Years later, I had good luck on Truman lake when it was high, doing the same kind of fishing in June with a spinner bait over flooded brush. And using a Zara Spook on Bull Shoals around flooded green vegetation, I got the best of some awfully big bass late and early on June days gone by. But the best such topwater fishing I have ever enjoyed was on Millwood Lake, fishing in a jungle of flooded brush way back in the woods with a fellow named Floyd Mabry, who worked for Bomber Lure Company. Those bass weren’t huge, most ranged between two and four pounds, but there were lots of them. He was showing me a new topwater lure that Bomber was making with propellers, and I can’t even remember what it was. But it worked. It was the last time I fished Millwood, way down in the southwest corner of Arkansas, and I have wanted to go back every year when early summer rolls around. If only I could afford the gas!

If you like to catch bass, I suggest you find a flooded cove in your favorite lake, and try to fish around a mixture of water and green leaves, sometime just after first light or just before it gets dark. Use a big spinnerbait close to the surface, or a big topwater lure that kicks up a ruckus to attract bass. Actually, a big long Rapala wouldn’t be a bad choice either. But have a strong rod, and heavy line!

I am sending a letter this week to the Director of the Missouri Department of Conservation, asking him to explain the department’s connections with a Kentucky organization known as the Appalachian Wildlife Federation. Last fall, the MDC got 50,000 dollars from them, and turned over to them the information on tens of thousands of hunting license holders like you and me. I resent the fact that my name, address and social security number was given to any private group.

Thousands of you, like me, were sent, via U.S. mail, a package touting a big drawing for which about 16 high-powered rifles and several expensive big game hunts would be awarded. One of those hunts was hailed as a Missourian elk hunt in Kentucky; another was a big game hunt in Canada. All you had to do was send them 25 dollars per ticket, and they enclosed several. If you sent the Appalachian Wildlife Fund the money and the tickets, you’d be included in the drawing. Who knows how many Missourians sent them money for those tickets. I didn’t.

Suspicious of this whole thing, I called the only name given for the Appalachian Wildlife Fund. His name was David Ledford, in Kentucky, though recipients of the tickets were asked to send their money to an Ohio address. I asked Mr. Ledford if he would give me the name and address of the Missourians who won those expensive hunting trips and the 16 high-powered rifles. He hung up on me!

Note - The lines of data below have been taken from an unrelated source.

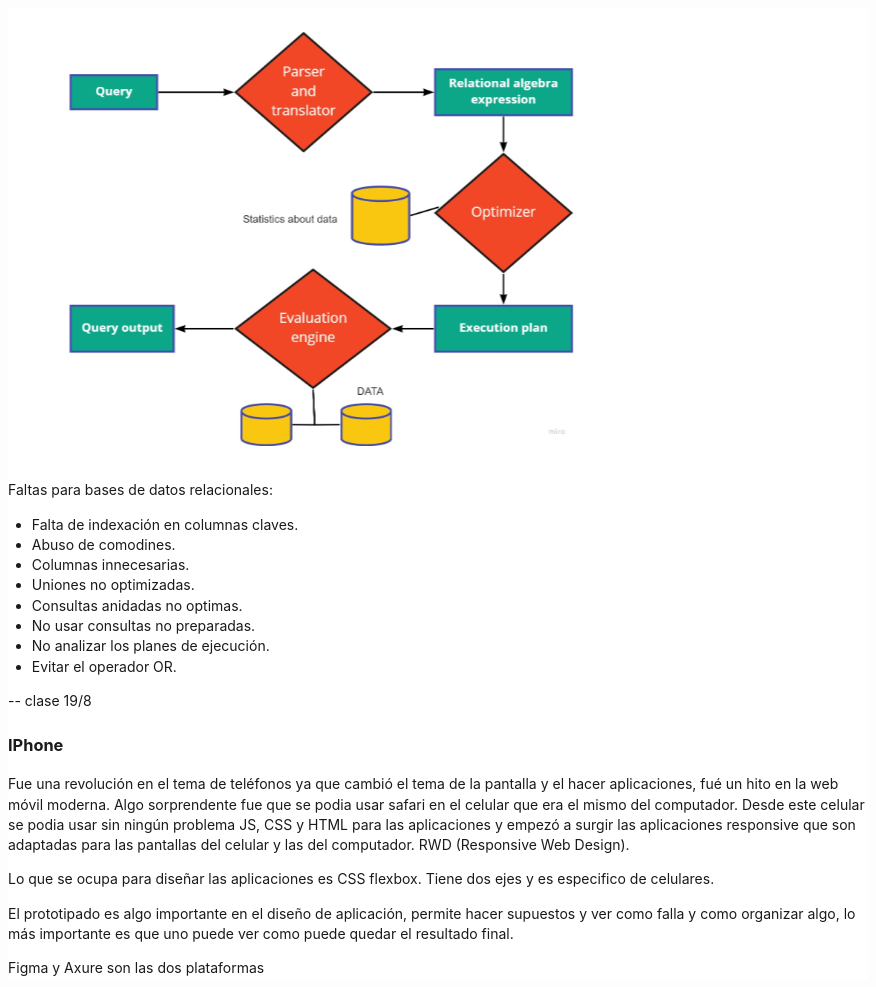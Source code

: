 ![bases_de_datos](bases_de_datos.png)

Faltas para bases de datos relacionales:
- Falta de indexación en columnas claves.
- Abuso de comodines.
- Columnas innecesarias.
- Uniones no optimizadas.
- Consultas anidadas no optimas.
- No usar consultas no preparadas.
- No analizar los planes de ejecución.
- Evitar el operador OR.

--
clase 19/8

### IPhone
Fue una revolución en el tema de teléfonos ya que cambió el tema de la pantalla y el hacer aplicaciones, fué un hito en la web móvil moderna. Algo sorprendente fue que se podia usar safari en el celular que era el mismo del computador. Desde este celular se podia usar sin ningún problema JS, CSS y HTML para las aplicaciones y empezó a surgir las aplicaciones responsive que son adaptadas para las pantallas del celular y las del computador. RWD (Responsive Web Design).

Lo que se ocupa para diseñar las aplicaciones es CSS flexbox. Tiene dos ejes y es especifico de celulares.

El prototipado es algo importante en el diseño de aplicación, permite hacer supuestos y ver como falla y como organizar algo, lo más importante es que uno puede ver como puede quedar el resultado final.

Figma y Axure son las dos plataformas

I will ask the Director of the Missouri Department of Conservation to disclose what kind of relationship the MDC has with Mr. Ledford’s group, and if they (the MDC) can tell me who won all those expensive rifles and trips. I am figuring that I won’t get the names, and if I don’t, I am going to wonder if the whole thing was a scam. I will pass on to readers what I find out. In the meantime, maybe there is a reader somewhere who sent in payment to the Appalachian Wildlife Fund for the chance to win something. If you did, let me know what information you received in return about the drawing.

I will say this again; for this type of thing, and many other things the MDC has done, an investigation should be conducted of that agency by our state’s attorney general. There isn’t room to detail all of it here, but in future columns I hope to relate some of what I have been told by MDC employees who want to see such an investigation regarding department spending they believe to be illegal. When this comes from within the department itself, it needs to be looked into. No news media in the state seems willing to go against this powerful agency, and they are the only agency in our state whose spending cannot be tracked. It is simply unbelievable that we have come to this.